CM: Maybe that's the state the music's intended to inspire. When we play live, I feel like that. I feel really fucked up. That can go in a couple of ways. It can be really good and it can be really bad. But I gotta say, we don't do drugs before we play or anything. That'd be a bit too much.
LH: Do you use drugs as a writing tool?
CM: God no. I don't actually do drugs. Not that I have anything against it. My nature is too critical -- I'm never able to just enjoy it. It's always "There it is, affecting my nervous system." It's not enjoyable to me. But obviously I drink. Alcohol -- it's importance waxes and wanes. Sometimes it's really important to me: What it means to drink.
LH: I like that a Frog Eyes show can go either way... I like bands that seem combustible on stage. Like Neil Young and Crazy Horse.
CM: It's funny you should say it. The CD is loosely assembled around the structure of Everybody Knows This Is Nowhere, with those kind of book-ending long songs. There are a few "Cinnamon Girls" on there, a few quieter ones. It's not a song-for-song mirroring, but I think that record more than anything else really hit me. I could listen to it over and over again. When I said I wanted to make a record with a bit of shelf life, I think that's what I mean. That record was the beacon for me. His approach and his career is really inspiring.
LH: He's one of the official badasses of rock n' roll. Him and Tom Waits -- maybe the only two dudes to never sell-out.
CM: Yeah -- never ever did a commercial, did they. And they sued people.
LH: It was funny the way Swan Lake kind of got caught up in the whole Canadian Super Band thing... kind of putting you in the context of all the Montreal indie behemoths.
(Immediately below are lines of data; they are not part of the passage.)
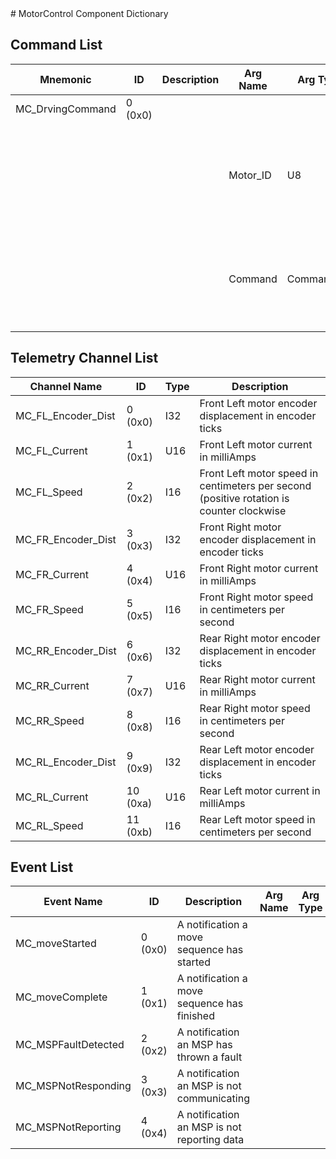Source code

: <title>MotorControl Component Dictionary</title>
# MotorControl Component Dictionary


## Command List

|Mnemonic|ID|Description|Arg Name|Arg Type|Comment
|---|---|---|---|---|---|
|MC_DrvingCommand|0 (0x0)|| | |
| | | |Motor_ID|U8|The motor id from 0 - 3 (Motor 0 is Front Left motor and goes counter clockwise) |
| | | |Command|CommandList|The motor id from 0 - 3 (Motor 0 is Front Left motor and goes counter clockwise) |

## Telemetry Channel List

|Channel Name|ID|Type|Description|
|---|---|---|---|
|MC_FL_Encoder_Dist|0 (0x0)|I32|Front Left motor encoder displacement in encoder ticks|
|MC_FL_Current|1 (0x1)|U16|Front Left motor current in milliAmps|
|MC_FL_Speed|2 (0x2)|I16|Front Left motor speed in centimeters per second (positive rotation is counter clockwise|
|MC_FR_Encoder_Dist|3 (0x3)|I32|Front Right motor encoder displacement in encoder ticks|
|MC_FR_Current|4 (0x4)|U16|Front Right motor current in milliAmps|
|MC_FR_Speed|5 (0x5)|I16|Front Right motor speed in centimeters per second|
|MC_RR_Encoder_Dist|6 (0x6)|I32|Rear Right motor encoder displacement in encoder ticks|
|MC_RR_Current|7 (0x7)|U16|Rear Right motor current in milliAmps|
|MC_RR_Speed|8 (0x8)|I16|Rear Right motor speed in centimeters per second|
|MC_RL_Encoder_Dist|9 (0x9)|I32|Rear Left motor encoder displacement in encoder ticks|
|MC_RL_Current|10 (0xa)|U16|Rear Left motor current in milliAmps|
|MC_RL_Speed|11 (0xb)|I16|Rear Left motor speed in centimeters per second|

## Event List

|Event Name|ID|Description|Arg Name|Arg Type|Arg Size|Description
|---|---|---|---|---|---|---|
|MC_moveStarted|0 (0x0)|A notification a move sequence has started| | | | |
|MC_moveComplete|1 (0x1)|A notification a move sequence has finished| | | | |
|MC_MSPFaultDetected|2 (0x2)|A notification an MSP has thrown a fault| | | | |
|MC_MSPNotResponding|3 (0x3)|A notification an MSP is not communicating| | | | |
|MC_MSPNotReporting|4 (0x4)|A notification an MSP is not reporting data| | | | |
CM: No we're not. Totally not. But we're not part of any scene. That was what was so interesting about South by Southwest. I realized I have no place in the music industry. There's no realm or genre or room for me. My reaction to that is it motivates me. What I was talking about before -- about being embarrassed about my role as a musician, or "Victoria's Bono," as my friend's called me -- having a realization like "Well no, but I'm not part of the industry," has emboldened me.
LH: Is there a reason you don't maintain a website for the band, really?
CM: Yeah, if someone else did that, I'd be happy to have it happen. You only have so much energy in a day. You have to go to work -- you ought to listen to music -- you gotta read, then you have to make music, you have to eat and hang out with your woman. There's just not enough time in the day for that stuff.